**EXCERPTED DATA:**
□ □ □
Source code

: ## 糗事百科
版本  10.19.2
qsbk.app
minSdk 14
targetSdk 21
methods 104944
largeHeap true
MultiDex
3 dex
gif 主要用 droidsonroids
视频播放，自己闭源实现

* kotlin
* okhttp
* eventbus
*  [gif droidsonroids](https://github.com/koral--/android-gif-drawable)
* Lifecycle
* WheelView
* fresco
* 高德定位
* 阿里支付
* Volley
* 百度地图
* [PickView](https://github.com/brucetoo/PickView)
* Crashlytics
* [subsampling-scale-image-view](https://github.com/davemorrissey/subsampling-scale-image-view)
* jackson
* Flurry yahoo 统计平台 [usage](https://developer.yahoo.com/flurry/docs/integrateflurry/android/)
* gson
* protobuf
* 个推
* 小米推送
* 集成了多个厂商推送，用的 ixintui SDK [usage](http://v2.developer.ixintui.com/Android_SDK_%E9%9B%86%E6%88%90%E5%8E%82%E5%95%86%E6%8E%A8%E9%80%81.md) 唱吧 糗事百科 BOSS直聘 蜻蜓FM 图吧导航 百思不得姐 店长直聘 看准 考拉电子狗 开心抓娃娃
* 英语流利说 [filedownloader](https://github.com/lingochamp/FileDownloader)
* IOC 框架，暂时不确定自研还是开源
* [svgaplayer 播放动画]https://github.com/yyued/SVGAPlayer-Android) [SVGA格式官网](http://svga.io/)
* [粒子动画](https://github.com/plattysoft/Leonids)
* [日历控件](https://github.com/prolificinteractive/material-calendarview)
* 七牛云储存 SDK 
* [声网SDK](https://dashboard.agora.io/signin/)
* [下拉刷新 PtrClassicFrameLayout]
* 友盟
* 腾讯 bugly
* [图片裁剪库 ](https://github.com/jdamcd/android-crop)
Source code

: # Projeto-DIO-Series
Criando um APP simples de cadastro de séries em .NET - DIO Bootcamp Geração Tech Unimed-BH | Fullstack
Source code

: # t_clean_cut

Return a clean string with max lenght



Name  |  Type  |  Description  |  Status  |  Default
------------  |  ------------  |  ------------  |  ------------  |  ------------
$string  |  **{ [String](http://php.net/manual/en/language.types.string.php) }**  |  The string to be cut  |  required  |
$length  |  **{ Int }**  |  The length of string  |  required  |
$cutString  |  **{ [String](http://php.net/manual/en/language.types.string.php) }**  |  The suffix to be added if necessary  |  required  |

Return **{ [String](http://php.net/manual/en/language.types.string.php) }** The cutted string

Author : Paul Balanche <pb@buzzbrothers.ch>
□ □ □
Every line of the material above that includes the string "types" is required.

**ANSWER SPACE:**
$string  |  **{ [String](http://php.net/manual/en/language.types.string.php) }**  |  The string to be cut  |  required  |
$cutString  |  **{ [String](http://php.net/manual/en/language.types.string.php) }**  |  The suffix to be added if necessary  |  required  |
Return **{ [String](http://php.net/manual/en/language.types.string.php) }** The cutted string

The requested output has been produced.